Segment Start: Input data

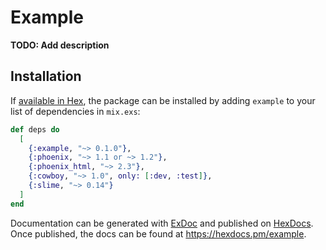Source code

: # Example

**TODO: Add description**

## Installation

If [available in Hex](https://hex.pm/docs/publish), the package can be installed
by adding `example` to your list of dependencies in `mix.exs`:

```elixir
def deps do
  [
    {:example, "~> 0.1.0"},
    {:phoenix, "~> 1.1 or ~> 1.2"},
    {:phoenix_html, "~> 2.3"},
    {:cowboy, "~> 1.0", only: [:dev, :test]},
    {:slime, "~> 0.14"}
  ]
end
```

Documentation can be generated with [ExDoc](https://github.com/elixir-lang/ex_doc)
and published on [HexDocs](https://hexdocs.pm). Once published, the docs can
be found at <https://hexdocs.pm/example>.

Segment End: Input data

- **Task prompt**:
From the first line to the last, output the data exactly; skip any pictures.

- **Task result**:
Source code

: # Example

**TODO: Add description**

## Installation

If [available in Hex](https://hex.pm/docs/publish), the package can be installed
by adding `example` to your list of dependencies in `mix.exs`:

```elixir
def deps do
  [
    {:example, "~> 0.1.0"},
    {:phoenix, "~> 1.1 or ~> 1.2"},
    {:phoenix_html, "~> 2.3"},
    {:cowboy, "~> 1.0", only: [:dev, :test]},
    {:slime, "~> 0.14"}
  ]
end
```

Documentation can be generated with [ExDoc](https://github.com/elixir-lang/ex_doc)
and published on [HexDocs](https://hexdocs.pm). Once published, the docs can
be found at <https://hexdocs.pm/example>.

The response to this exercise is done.